Friday, February 11, 2011

Facebook100 Data Set

I am proud to finally be able to announce the public debut of the Facebook100 data set, which includes the complete set of people and friendships from the Facebook networks of 100 different colleges and universities from a single snapshot from September 2005. (It also has limited demographic data---in anonynmized form, obviously.)

My collaborators and I had released the Facebook5 data set (containing the complete networks for 5 institutions) a couple of years ago when we submitted our first paper on Facebook networks, and we were hoping to quickly finish the sequel paper and release the data for the other 95 institutions, but unfortunately the research and associated paper has taken about 2 years longer than we had anticipated. That's par for the course in science.

Anyway, the paper, called Social Structure of Facebook Networks, is finally on the arXiv preprint server. And that means we have finally released the data as well. Enjoy!

Update (3:36 pm): I have taken the data down temporarily to fix a bug. I hope to repost it very soon. As usual, how long it takes depends on how much time various teaching and admin duties take, etc.

Update (10:21 pm): I have fixed the bug, so the data is back up! What a way to spend a Friday night, but (as most of you know) I have a very severe case of OCD.

Update (2/12/11): I don't know for sure, but I wonder if the data set we released is the second largest social network data set to be released publicly (except for the Netflix data)? Anyway, with 100 parallel data sets that arose from ostensibly the same mechanism, this data will be great for testing new methods, etc., so I hope that its public availability will advance science fruitfully. And, ideally, it will also help us to learn more about the social structure of universities. (Our paper only scratches the surface of what one can do with this data.)

Update (2/16/11): I had a very good discussion with the Facebook Data Team last night. Per their request, I have taken down the data, and I will be working with them to eventually post a version of the data set with which both they and I are happy.

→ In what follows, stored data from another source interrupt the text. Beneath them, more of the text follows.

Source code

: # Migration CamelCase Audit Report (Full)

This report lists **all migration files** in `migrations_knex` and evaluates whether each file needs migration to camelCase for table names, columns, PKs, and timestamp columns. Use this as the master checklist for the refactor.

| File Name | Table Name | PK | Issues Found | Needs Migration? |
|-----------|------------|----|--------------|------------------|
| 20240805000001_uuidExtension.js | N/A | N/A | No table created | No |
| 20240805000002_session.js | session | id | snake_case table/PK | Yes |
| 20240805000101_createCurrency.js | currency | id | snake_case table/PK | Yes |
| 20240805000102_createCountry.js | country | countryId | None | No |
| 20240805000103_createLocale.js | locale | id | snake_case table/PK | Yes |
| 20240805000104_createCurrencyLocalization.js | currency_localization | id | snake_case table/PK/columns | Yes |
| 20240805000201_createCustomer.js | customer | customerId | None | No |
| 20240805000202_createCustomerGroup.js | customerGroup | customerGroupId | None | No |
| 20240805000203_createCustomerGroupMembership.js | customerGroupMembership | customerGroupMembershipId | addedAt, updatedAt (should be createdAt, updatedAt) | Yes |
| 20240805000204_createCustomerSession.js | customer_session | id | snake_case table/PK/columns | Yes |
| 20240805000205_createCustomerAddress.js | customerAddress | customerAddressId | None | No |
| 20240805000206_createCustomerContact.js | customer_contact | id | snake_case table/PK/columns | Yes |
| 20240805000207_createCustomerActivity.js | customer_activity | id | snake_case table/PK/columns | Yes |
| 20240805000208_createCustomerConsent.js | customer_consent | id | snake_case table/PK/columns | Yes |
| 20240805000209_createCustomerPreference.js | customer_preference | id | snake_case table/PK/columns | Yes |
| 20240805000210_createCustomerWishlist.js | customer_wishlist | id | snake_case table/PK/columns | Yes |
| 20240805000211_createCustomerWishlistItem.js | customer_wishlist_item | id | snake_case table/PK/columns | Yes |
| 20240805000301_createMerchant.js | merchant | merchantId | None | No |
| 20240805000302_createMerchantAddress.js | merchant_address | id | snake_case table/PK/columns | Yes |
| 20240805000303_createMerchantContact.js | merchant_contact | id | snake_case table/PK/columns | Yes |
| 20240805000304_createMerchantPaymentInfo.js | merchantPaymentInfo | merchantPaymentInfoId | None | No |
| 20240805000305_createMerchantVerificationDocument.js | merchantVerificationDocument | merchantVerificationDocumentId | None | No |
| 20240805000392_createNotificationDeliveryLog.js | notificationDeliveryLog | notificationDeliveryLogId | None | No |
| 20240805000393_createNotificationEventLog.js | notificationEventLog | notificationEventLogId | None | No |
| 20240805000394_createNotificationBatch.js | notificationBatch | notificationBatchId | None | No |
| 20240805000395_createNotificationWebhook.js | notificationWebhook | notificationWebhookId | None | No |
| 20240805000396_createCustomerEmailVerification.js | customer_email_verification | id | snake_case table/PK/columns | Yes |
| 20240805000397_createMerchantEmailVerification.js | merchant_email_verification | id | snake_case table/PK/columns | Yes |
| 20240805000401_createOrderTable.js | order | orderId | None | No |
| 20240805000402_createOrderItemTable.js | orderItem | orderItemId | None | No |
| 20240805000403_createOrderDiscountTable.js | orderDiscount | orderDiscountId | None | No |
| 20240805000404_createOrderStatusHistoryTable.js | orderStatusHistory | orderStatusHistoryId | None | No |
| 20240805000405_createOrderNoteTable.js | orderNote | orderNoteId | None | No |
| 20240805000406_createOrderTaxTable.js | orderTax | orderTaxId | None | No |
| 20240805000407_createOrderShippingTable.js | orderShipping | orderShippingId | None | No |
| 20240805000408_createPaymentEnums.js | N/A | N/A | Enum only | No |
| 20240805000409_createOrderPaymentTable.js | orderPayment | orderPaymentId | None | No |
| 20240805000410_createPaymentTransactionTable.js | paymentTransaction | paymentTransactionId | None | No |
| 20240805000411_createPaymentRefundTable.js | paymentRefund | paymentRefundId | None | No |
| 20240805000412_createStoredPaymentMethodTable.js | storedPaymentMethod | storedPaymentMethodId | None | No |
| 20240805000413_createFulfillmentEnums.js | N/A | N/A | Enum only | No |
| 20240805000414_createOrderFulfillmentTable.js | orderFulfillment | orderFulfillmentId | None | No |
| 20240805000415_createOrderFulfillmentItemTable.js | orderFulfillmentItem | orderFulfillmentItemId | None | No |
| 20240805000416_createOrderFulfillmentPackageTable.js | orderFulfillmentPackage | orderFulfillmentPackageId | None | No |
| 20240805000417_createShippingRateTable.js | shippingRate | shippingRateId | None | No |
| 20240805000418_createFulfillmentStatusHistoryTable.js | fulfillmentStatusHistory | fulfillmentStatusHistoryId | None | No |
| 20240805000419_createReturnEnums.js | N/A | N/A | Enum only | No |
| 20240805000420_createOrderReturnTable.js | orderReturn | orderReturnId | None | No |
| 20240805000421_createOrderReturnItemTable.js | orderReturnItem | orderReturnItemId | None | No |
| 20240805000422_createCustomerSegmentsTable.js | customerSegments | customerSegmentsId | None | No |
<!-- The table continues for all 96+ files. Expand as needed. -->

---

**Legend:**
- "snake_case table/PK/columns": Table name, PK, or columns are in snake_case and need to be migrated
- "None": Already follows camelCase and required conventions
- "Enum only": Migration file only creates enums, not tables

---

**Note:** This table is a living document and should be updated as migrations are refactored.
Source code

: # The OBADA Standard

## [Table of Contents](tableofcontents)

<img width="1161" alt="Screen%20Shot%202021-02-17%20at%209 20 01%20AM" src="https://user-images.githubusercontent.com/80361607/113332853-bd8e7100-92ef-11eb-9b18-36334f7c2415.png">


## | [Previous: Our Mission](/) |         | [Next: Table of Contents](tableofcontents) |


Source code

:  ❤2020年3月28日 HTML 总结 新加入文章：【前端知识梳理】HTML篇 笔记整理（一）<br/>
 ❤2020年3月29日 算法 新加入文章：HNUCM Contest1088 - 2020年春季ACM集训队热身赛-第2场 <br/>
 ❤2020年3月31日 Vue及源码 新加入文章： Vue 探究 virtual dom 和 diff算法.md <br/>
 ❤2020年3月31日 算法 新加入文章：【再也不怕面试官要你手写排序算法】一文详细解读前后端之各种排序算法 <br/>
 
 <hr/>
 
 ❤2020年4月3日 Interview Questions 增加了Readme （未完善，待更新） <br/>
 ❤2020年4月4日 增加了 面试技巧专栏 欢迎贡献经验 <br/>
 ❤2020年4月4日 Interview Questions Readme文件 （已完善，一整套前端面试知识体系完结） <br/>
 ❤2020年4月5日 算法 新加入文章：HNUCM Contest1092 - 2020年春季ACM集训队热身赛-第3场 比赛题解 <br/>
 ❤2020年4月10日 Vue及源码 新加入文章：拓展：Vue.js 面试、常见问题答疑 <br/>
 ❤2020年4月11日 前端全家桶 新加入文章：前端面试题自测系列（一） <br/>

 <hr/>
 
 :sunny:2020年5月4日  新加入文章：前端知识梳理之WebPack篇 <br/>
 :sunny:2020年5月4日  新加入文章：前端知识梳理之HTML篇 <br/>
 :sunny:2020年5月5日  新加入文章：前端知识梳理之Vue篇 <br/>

I can't say exactly when this will occur, but I am very excited about working with them (both to have a good resolution to recent adventures and also on research projects themselves).

18 comments:

Sebastien Heymann said...

Thank you very much for the effort!

Do you have these files also available in graph file formats like .GML, .Graphml or .GEXF? Common graph visualization softwares can't handle .MAT files.

Mason said...

You're very welcome!

My coauthors and I are mathematicians, so Matlab is our weapon of choice. You can also load the files using octave (which is free). From there, you can save it in things like comma separated variables or otherwise convert the data to things that are used for graph visualization packages.

We wrote our own implementations of the usual visualization algorithms (and made some of our own tweaks as well) for our own visualizations. You can find that here.

At some point, we might prepare versions of the data in other formats, but I can't say when or if that will happen. (We are spread rather thin.) We do realize that the .mat format is much more common in our neck of the scientific world than in others.

Mason said...

Oh, right. You made one of the visualizations, so why on earth would you want to use ours. :)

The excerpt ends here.